MATERIAL SHOWN:
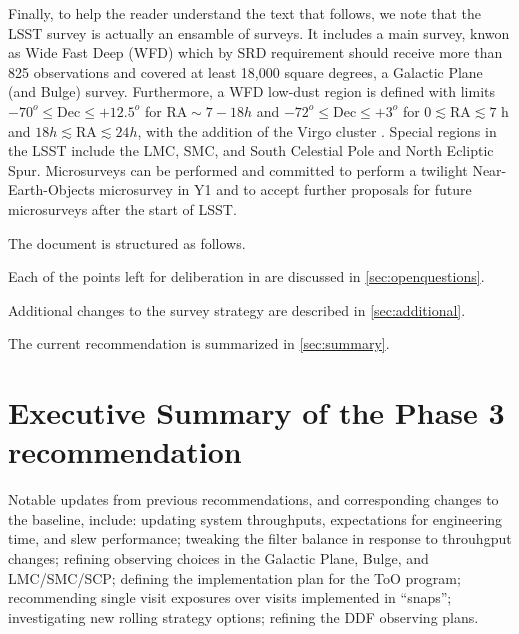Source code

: Finally, to help the reader understand the text that follows, we note that the LSST survey is actually an ensamble of surveys. It includes a main survey, knwon as Wide Fast Deep (WFD) which by SRD requirement should receive more than 825 observations and covered at least 18,000 square degrees, a Galactic Plane (and Bulge) survey. Furthermore, a WFD low-dust region is defined with limits $-70^o \leq \mathrm{Dec} \leq +12.5^o$ for 
$\mathrm{RA} \sim   7-18 h$ and $-72^o \leq \mathrm{Dec}\leq +3^o$
for $0 \lesssim \mathrm{RA} \lesssim 7$ h and $18 h \lesssim \mathrm{RA} \lesssim 24 h$, with the addition of the Virgo cluster .  Special regions in the LSST include the LMC, SMC, and South Celestial Pole and North Ecliptic Spur. Microsurveys can be performed and  committed to perform a twilight Near-Earth-Objects microsurvey in Y1 and to accept further proposals for future microsurveys after the start of LSST.

The document is structured as follows.


Each of the points left for deliberation in   are discussed in \autoref{sec:openquestions}. 

Additional changes to the survey strategy are described in \autoref{sec:additional}. 

The current recommendation is summarized in \autoref{sec:summary}.


\section{Executive Summary of the Phase 3 recommendation}

Notable updates from previous recommendations, and corresponding changes to the baseline, include: updating system throughputs,  expectations for engineering time, and slew performance; tweaking the filter balance in response to throuhgput changes; refining observing choices in the Galactic Plane, Bulge, and LMC/SMC/SCP; defining the implementation plan for the ToO program; recommending single visit exposures over visits implemented in ``snaps''; investigating new rolling strategy options; refining the DDF observing plans.

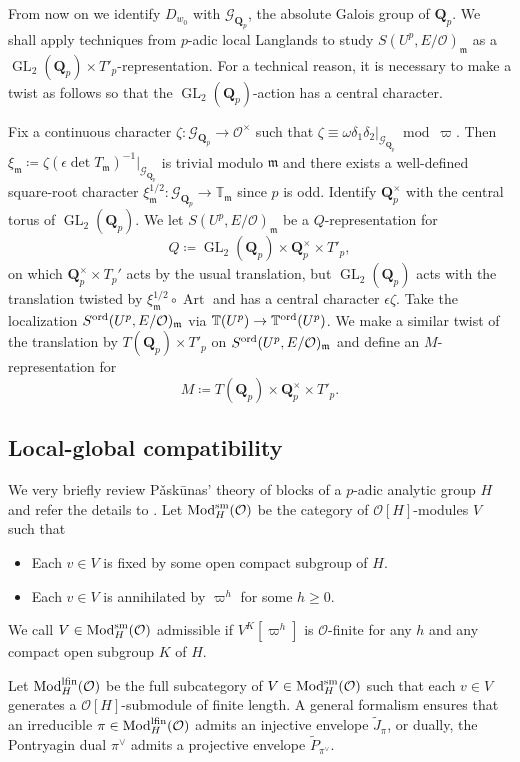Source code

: \documentclass[leqno]{amsart}
\theoremstyle{definition}
\theoremstyle{remark}
\newcommand{\oo}{\mathcal{O}}
\newcommand{\Qp}{\mathbf{Q}_p}
\DeclareMathOperator{\GL}{GL}
\DeclareMathOperator{\Art}{Art}
\newcommand{\fm}{\mathfrak{m}}
\DeclareMathOperator{\Mod}{\textnormal{Mod}}
\newcommand{\Gp}{\mathcal{G}_{\Qp}} %
\newcommand{\sm}{\textnormal{sm}}
\newcommand{\lfin}{\textnormal{lfin}}
\newcommand{\TT}{\mathbb{T}} %
\newcommand{\ord}{\textnormal{ord}} %
\begin{document}
From now on we identify $D_{w_0}$ with $\Gp$, the absolute Galois
group of $\Qp$. We shall apply techniques from $p$-adic local Langlands
to study $S(U^p,E/\oo)_\fm$ as a $\GL_2(\Qp)\times T'_p$-representation.
For a technical reason, it is necessary to make a twist as follows
so that the $\GL_2(\Qp)$-action has a central character.

Fix a continuous character $\zeta\colon \Gp\to \oo^\times$
such that $\zeta\equiv \omega\delta_1\delta_2\vert_{\Gp}\bmod \varpi$.
Then $\xi_\fm\coloneqq\zeta(\epsilon \det T_\fm)^{-1}\vert_{\Gp}$ 
is trivial modulo $\fm$ and there exists a well-defined 
square-root character $\xi_\fm^{1/2} \colon\Gp\to \TT_\fm$
since $p$ is odd.
Identify $\Qp^\times$ with the central torus of $\GL_2(\Qp)$.
We let $S(U^p,E/\oo)_\fm$ be a $Q$-representation for
\[
    Q\coloneqq \GL_2(\Qp)\times \Qp^\times \times T'_p,
\]
on which $\Qp^\times\times T_p'$ acts by the usual translation,
but $\GL_2(\Qp)$ acts with the translation
twisted by $\xi_\fm^{1/2}\circ\Art$ 
and has a central character $\epsilon\zeta$.
Take the localization $S^{\ord}(U^p,E/\oo)_\fm$ via 
$\TT(U^p)\to \TT^{\ord}(U^p)$.
We make a similar twist of the translation by $T(\Qp)\times T'_p$
on $S^{\ord}(U^p,E/\oo)_\fm$ and define an $M$-representation for 
\[
    M\coloneqq T(\Qp)\times \Qp^\times \times T'_p.
\]


\subsection{Local-global compatibility}

We very briefly review P\v ask\={u}nas' theory of blocks 
of a $p$-adic analytic group $H$ and refer the details to \cite{pask}.
Let $\Mod^{\sm}_H(\oo)$ be the category 
of $\oo[H]$-modules $V$ such that 
\begin{itemize}
    \item Each $v\in V$ is fixed by some open compact subgroup of $H$.
    \item Each $v\in V$ is annihilated by $\varpi^h$ for some $h\geq 0$.
\end{itemize}
We call $V\in \Mod^{\sm}_{H}(\oo)$ admissible if
$V^K[\varpi^h]$ is $\oo$-finite 
for any $h$ and any compact open subgroup $K$ of $H$.

Let $\Mod^{\lfin}_H(\oo)$ be the full subcategory of
$V\in \Mod^{\sm}_{H}(\oo)$  such that each $v\in V$ generates 
a $\oo[H]$-submodule of finite length.
A general formalism ensures that 
an irreducible $\pi\in \Mod^{\lfin}_H(\oo)$ admits
an injective envelope $\tilde{J}_\pi$, or dually, 
the Pontryagin dual $\pi^\vee$ 
admits a projective envelope $\tilde{P}_{\pi^\vee}$.
\end{document}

INSTRUCTIONS TO FOLLOW:
Retype all the records shown above, character for character. Omit every picture.

EXERCISE ANSWER:
Source code

: Finally, to help the reader understand the text that follows, we note that the LSST survey is actually an ensamble of surveys. It includes a main survey, knwon as Wide Fast Deep (WFD) which by SRD requirement should receive more than 825 observations and covered at least 18,000 square degrees, a Galactic Plane (and Bulge) survey. Furthermore, a WFD low-dust region is defined with limits $-70^o \leq \mathrm{Dec} \leq +12.5^o$ for 
$\mathrm{RA} \sim   7-18 h$ and $-72^o \leq \mathrm{Dec}\leq +3^o$
for $0 \lesssim \mathrm{RA} \lesssim 7$ h and $18 h \lesssim \mathrm{RA} \lesssim 24 h$, with the addition of the Virgo cluster .  Special regions in the LSST include the LMC, SMC, and South Celestial Pole and North Ecliptic Spur. Microsurveys can be performed and  committed to perform a twilight Near-Earth-Objects microsurvey in Y1 and to accept further proposals for future microsurveys after the start of LSST.

The document is structured as follows.


Each of the points left for deliberation in   are discussed in \autoref{sec:openquestions}. 

Additional changes to the survey strategy are described in \autoref{sec:additional}. 

The current recommendation is summarized in \autoref{sec:summary}.


\section{Executive Summary of the Phase 3 recommendation}

Notable updates from previous recommendations, and corresponding changes to the baseline, include: updating system throughputs,  expectations for engineering time, and slew performance; tweaking the filter balance in response to throuhgput changes; refining observing choices in the Galactic Plane, Bulge, and LMC/SMC/SCP; defining the implementation plan for the ToO program; recommending single visit exposures over visits implemented in ``snaps''; investigating new rolling strategy options; refining the DDF observing plans.

Source code

: \documentclass[leqno]{amsart}
\theoremstyle{definition}
\theoremstyle{remark}
\newcommand{\oo}{\mathcal{O}}
\newcommand{\Qp}{\mathbf{Q}_p}
\DeclareMathOperator{\GL}{GL}
\DeclareMathOperator{\Art}{Art}
\newcommand{\fm}{\mathfrak{m}}
\DeclareMathOperator{\Mod}{\textnormal{Mod}}
\newcommand{\Gp}{\mathcal{G}_{\Qp}} %
\newcommand{\sm}{\textnormal{sm}}
\newcommand{\lfin}{\textnormal{lfin}}
\newcommand{\TT}{\mathbb{T}} %
\newcommand{\ord}{\textnormal{ord}} %
\begin{document}
From now on we identify $D_{w_0}$ with $\Gp$, the absolute Galois
group of $\Qp$. We shall apply techniques from $p$-adic local Langlands
to study $S(U^p,E/\oo)_\fm$ as a $\GL_2(\Qp)\times T'_p$-representation.
For a technical reason, it is necessary to make a twist as follows
so that the $\GL_2(\Qp)$-action has a central character.

Fix a continuous character $\zeta\colon \Gp\to \oo^\times$
such that $\zeta\equiv \omega\delta_1\delta_2\vert_{\Gp}\bmod \varpi$.
Then $\xi_\fm\coloneqq\zeta(\epsilon \det T_\fm)^{-1}\vert_{\Gp}$ 
is trivial modulo $\fm$ and there exists a well-defined 
square-root character $\xi_\fm^{1/2} \colon\Gp\to \TT_\fm$
since $p$ is odd.
Identify $\Qp^\times$ with the central torus of $\GL_2(\Qp)$.
We let $S(U^p,E/\oo)_\fm$ be a $Q$-representation for
\[
    Q\coloneqq \GL_2(\Qp)\times \Qp^\times \times T'_p,
\]
on which $\Qp^\times\times T_p'$ acts by the usual translation,
but $\GL_2(\Qp)$ acts with the translation
twisted by $\xi_\fm^{1/2}\circ\Art$ 
and has a central character $\epsilon\zeta$.
Take the localization $S^{\ord}(U^p,E/\oo)_\fm$ via 
$\TT(U^p)\to \TT^{\ord}(U^p)$.
We make a similar twist of the translation by $T(\Qp)\times T'_p$
on $S^{\ord}(U^p,E/\oo)_\fm$ and define an $M$-representation for 
\[
    M\coloneqq T(\Qp)\times \Qp^\times \times T'_p.
\]


\subsection{Local-global compatibility}

We very briefly review P\v ask\={u}nas' theory of blocks 
of a $p$-adic analytic group $H$ and refer the details to \cite{pask}.
Let $\Mod^{\sm}_H(\oo)$ be the category 
of $\oo[H]$-modules $V$ such that 
\begin{itemize}
    \item Each $v\in V$ is fixed by some open compact subgroup of $H$.
    \item Each $v\in V$ is annihilated by $\varpi^h$ for some $h\geq 0$.
\end{itemize}
We call $V\in \Mod^{\sm}_{H}(\oo)$ admissible if
$V^K[\varpi^h]$ is $\oo$-finite 
for any $h$ and any compact open subgroup $K$ of $H$.

Let $\Mod^{\lfin}_H(\oo)$ be the full subcategory of
$V\in \Mod^{\sm}_{H}(\oo)$  such that each $v\in V$ generates 
a $\oo[H]$-submodule of finite length.
A general formalism ensures that 
an irreducible $\pi\in \Mod^{\lfin}_H(\oo)$ admits
an injective envelope $\tilde{J}_\pi$, or dually, 
the Pontryagin dual $\pi^\vee$ 
admits a projective envelope $\tilde{P}_{\pi^\vee}$.
\end{document}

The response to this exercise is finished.